===== Information provided =====
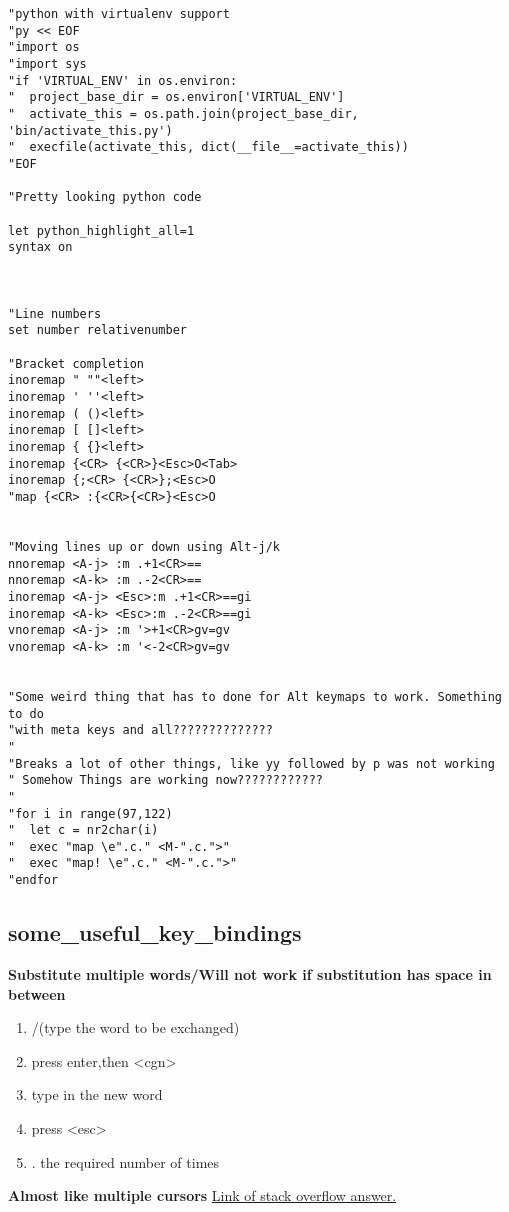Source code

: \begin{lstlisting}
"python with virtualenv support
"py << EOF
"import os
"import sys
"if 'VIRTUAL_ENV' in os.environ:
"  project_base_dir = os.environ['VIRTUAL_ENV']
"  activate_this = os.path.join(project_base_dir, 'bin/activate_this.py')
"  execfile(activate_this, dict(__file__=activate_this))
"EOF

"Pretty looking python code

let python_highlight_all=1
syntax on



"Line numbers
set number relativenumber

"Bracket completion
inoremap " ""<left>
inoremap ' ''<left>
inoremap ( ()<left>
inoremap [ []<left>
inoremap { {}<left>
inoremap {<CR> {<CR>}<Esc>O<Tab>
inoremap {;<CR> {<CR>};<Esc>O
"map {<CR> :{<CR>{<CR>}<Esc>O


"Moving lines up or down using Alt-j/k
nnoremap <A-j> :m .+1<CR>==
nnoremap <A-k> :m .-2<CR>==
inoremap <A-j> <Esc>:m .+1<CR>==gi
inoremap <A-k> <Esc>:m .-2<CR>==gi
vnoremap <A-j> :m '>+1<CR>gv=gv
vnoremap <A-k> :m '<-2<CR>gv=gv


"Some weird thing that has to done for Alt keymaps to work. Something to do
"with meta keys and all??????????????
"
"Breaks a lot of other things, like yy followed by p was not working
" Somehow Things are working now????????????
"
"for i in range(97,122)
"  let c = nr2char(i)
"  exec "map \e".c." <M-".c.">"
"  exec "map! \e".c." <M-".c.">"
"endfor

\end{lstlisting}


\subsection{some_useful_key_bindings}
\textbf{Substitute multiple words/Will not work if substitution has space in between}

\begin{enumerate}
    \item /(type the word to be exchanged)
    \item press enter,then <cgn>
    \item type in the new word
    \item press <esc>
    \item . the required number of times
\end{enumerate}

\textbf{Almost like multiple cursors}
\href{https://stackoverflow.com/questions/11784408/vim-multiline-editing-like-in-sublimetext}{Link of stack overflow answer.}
=====
===== Information provided =====
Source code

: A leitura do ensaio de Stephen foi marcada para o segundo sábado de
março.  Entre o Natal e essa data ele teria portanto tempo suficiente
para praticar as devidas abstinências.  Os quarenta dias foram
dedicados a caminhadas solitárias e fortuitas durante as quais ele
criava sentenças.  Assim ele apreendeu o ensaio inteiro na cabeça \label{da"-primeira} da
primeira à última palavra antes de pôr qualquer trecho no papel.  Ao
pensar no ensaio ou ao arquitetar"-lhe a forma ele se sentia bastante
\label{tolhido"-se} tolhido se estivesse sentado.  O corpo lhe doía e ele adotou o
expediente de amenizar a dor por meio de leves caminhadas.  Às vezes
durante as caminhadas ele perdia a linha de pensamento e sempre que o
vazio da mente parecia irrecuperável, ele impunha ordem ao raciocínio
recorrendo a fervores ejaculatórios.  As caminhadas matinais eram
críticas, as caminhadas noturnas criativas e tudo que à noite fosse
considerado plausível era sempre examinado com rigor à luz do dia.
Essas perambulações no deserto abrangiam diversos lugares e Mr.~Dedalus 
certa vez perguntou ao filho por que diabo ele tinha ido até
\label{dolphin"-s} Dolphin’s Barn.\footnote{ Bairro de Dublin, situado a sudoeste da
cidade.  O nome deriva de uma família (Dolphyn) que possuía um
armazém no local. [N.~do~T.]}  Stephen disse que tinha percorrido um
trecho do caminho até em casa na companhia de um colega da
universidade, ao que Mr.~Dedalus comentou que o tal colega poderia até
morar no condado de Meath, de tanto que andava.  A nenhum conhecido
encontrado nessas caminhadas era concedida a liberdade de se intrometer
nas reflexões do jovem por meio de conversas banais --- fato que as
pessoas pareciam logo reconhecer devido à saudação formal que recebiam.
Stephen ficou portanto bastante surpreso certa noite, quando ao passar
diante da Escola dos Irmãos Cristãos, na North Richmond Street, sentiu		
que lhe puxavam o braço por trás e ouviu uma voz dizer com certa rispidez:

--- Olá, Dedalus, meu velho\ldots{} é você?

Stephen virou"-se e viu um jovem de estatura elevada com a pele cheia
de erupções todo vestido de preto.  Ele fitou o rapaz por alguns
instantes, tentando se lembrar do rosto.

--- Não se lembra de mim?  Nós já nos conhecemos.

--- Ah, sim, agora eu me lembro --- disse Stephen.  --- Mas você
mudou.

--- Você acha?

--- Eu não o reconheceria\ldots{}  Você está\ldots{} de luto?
=====
**Task item:** Copy each line of the listing that contains "vnoremap".

**Answer to this exercise:**
vnoremap <A-j> :m '>+1<CR>gv=gv
vnoremap <A-k> :m '<-2<CR>gv=gv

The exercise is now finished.